### EXERCISE INSTRUCTIONS
Work through the listing below, copying each line that carries the word "class".

^^^^^^^^

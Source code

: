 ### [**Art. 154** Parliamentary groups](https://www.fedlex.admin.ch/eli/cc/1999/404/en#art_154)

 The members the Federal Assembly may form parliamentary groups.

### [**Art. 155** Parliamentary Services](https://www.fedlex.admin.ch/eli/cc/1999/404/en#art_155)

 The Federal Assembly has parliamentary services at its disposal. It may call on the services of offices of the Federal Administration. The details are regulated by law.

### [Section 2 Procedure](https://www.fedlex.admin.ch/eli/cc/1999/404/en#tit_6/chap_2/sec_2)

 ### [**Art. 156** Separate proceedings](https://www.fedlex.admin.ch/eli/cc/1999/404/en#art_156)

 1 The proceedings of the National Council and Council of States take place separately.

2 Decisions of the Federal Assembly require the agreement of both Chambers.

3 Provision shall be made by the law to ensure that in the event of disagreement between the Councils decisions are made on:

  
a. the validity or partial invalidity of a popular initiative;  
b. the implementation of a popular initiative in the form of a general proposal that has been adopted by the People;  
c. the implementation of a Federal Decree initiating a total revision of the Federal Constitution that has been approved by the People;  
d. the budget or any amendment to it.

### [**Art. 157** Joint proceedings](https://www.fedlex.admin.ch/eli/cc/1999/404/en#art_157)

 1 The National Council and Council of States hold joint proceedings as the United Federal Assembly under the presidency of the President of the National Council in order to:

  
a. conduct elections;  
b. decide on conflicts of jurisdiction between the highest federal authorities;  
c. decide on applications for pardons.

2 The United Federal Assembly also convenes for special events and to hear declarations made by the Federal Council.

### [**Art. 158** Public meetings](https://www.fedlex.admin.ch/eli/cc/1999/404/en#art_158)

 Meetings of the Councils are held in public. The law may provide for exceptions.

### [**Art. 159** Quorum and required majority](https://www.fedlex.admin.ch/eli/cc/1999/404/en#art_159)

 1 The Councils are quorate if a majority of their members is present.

^^^^^^^^

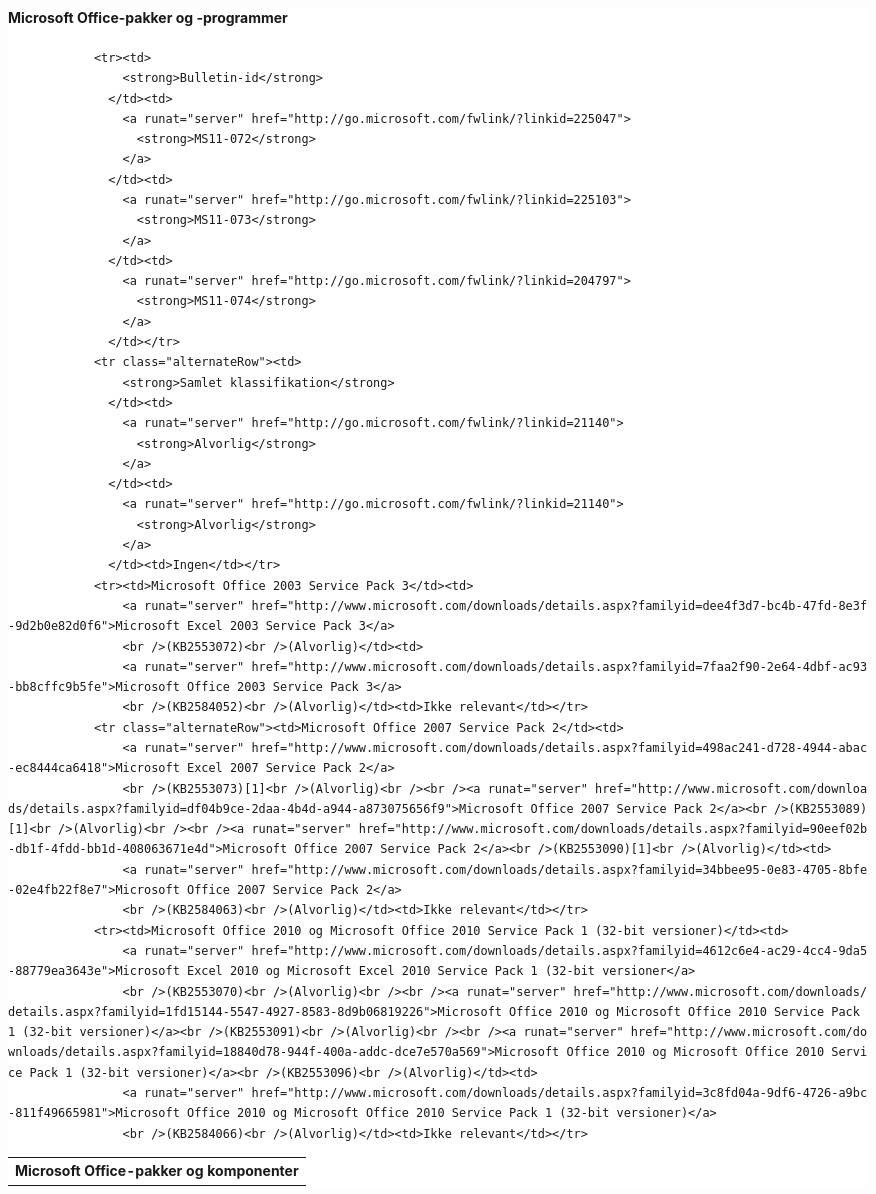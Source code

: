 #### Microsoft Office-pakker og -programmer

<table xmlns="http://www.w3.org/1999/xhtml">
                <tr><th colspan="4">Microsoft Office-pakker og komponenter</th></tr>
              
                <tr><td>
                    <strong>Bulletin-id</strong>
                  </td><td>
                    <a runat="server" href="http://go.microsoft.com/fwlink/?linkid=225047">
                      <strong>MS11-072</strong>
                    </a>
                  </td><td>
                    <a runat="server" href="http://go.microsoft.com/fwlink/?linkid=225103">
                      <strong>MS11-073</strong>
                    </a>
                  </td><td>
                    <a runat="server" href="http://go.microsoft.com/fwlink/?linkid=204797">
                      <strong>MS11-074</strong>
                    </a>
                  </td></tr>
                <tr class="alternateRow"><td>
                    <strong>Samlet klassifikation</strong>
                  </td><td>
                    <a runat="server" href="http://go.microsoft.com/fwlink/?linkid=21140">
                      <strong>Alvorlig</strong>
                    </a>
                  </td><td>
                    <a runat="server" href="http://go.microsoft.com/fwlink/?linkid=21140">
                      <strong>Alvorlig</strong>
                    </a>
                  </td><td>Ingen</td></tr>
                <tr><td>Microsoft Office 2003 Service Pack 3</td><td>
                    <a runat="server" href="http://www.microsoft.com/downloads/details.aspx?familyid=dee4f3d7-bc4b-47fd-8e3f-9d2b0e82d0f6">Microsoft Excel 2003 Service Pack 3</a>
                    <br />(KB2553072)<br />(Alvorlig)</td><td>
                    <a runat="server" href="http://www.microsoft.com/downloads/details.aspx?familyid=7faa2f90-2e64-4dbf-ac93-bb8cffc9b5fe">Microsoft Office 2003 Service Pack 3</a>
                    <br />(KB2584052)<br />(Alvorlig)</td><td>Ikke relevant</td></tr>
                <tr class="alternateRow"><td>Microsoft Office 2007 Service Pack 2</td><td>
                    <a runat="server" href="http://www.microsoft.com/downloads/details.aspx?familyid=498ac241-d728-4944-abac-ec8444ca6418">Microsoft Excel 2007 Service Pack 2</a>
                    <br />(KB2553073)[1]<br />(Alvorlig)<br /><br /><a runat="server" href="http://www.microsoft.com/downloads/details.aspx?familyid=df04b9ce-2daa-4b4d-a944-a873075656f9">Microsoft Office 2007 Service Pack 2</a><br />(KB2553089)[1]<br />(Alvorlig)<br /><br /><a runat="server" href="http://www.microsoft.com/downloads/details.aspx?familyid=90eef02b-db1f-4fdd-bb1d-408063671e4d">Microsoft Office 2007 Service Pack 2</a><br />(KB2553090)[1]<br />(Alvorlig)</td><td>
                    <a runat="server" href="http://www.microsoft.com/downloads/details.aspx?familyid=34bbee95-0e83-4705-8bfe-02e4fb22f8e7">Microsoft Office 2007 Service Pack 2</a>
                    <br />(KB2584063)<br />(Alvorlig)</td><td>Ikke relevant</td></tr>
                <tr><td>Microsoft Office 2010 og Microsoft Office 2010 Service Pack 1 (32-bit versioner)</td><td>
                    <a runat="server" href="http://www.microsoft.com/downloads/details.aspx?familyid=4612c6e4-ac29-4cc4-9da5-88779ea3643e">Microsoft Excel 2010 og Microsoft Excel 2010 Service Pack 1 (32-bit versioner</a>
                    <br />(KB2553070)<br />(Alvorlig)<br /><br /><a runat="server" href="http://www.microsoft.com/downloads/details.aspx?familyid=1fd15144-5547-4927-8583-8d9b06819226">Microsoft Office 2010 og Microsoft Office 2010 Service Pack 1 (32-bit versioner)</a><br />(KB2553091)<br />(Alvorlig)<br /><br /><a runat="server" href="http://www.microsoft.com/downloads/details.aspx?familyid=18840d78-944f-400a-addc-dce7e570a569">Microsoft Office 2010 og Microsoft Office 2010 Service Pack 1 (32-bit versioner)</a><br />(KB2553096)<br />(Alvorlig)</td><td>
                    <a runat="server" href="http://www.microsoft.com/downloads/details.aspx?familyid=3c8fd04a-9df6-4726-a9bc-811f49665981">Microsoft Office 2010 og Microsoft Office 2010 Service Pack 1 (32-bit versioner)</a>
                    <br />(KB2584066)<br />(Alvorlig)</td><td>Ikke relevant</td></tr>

^^^^^^^^

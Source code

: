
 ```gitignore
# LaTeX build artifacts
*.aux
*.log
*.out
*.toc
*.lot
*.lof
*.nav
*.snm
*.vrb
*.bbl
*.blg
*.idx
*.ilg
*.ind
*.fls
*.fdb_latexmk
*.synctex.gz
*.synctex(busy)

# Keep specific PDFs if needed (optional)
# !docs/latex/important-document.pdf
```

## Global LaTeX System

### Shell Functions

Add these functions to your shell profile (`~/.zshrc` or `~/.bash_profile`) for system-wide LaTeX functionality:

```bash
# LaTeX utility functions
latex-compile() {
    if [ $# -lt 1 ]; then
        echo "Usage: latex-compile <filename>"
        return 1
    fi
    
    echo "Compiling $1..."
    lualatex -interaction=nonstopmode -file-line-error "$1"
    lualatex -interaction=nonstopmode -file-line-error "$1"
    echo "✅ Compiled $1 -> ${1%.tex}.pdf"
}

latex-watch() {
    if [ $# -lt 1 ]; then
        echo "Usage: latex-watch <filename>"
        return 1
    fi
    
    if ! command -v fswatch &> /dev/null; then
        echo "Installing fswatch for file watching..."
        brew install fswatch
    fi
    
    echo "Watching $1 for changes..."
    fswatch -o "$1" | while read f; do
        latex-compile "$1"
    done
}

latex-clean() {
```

^^^^^^^^

### ANSWER
                <tr class="alternateRow"><td>
                <tr class="alternateRow"><td>Microsoft Office 2007 Service Pack 2</td><td>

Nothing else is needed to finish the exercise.